> Aim of the task:
Copy word for word the lines from the start of the records through the line that contains "- Oscan Script (ie/oscan.vim)", both included.

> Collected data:
Start of Block
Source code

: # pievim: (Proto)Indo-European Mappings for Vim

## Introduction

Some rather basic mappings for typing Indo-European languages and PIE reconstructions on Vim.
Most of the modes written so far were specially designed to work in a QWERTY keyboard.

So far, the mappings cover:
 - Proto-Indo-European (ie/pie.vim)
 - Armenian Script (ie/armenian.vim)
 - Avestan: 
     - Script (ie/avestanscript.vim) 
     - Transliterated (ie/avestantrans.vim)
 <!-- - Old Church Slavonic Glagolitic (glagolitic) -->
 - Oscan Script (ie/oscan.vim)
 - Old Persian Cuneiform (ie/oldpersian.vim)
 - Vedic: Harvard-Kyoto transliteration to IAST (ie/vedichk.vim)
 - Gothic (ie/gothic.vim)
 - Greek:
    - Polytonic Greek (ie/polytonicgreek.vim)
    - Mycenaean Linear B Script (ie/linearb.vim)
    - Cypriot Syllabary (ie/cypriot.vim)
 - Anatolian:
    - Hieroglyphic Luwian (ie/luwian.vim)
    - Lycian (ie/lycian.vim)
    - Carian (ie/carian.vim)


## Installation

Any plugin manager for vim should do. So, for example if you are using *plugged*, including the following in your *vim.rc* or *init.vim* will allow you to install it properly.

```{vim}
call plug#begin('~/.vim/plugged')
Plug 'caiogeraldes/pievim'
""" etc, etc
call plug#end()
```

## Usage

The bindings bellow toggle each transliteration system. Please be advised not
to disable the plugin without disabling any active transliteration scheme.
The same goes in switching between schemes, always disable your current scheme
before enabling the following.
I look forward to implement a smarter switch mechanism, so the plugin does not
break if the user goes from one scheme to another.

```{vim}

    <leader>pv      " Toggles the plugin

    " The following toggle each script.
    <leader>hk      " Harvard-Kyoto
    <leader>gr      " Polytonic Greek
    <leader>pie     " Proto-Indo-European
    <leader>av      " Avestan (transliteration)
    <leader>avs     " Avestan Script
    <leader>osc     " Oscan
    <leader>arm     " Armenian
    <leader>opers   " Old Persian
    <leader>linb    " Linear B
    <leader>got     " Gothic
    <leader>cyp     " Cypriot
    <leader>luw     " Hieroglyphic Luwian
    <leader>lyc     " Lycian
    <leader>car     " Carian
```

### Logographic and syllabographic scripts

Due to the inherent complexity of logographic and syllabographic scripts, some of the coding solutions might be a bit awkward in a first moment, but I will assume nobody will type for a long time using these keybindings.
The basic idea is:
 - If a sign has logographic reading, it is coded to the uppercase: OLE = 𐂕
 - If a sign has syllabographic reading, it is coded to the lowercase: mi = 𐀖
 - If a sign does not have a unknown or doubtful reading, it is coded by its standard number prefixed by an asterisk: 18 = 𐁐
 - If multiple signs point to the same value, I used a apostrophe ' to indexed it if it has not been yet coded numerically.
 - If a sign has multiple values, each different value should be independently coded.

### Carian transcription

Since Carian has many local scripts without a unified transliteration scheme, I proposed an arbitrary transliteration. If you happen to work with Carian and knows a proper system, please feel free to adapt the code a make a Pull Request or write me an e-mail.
End of Block
> Result for this exercise:
Source code

: # pievim: (Proto)Indo-European Mappings for Vim

## Introduction

Some rather basic mappings for typing Indo-European languages and PIE reconstructions on Vim.
Most of the modes written so far were specially designed to work in a QWERTY keyboard.

So far, the mappings cover:
 - Proto-Indo-European (ie/pie.vim)
 - Armenian Script (ie/armenian.vim)
 - Avestan: 
     - Script (ie/avestanscript.vim) 
     - Transliterated (ie/avestantrans.vim)
 <!-- - Old Church Slavonic Glagolitic (glagolitic) -->
 - Oscan Script (ie/oscan.vim)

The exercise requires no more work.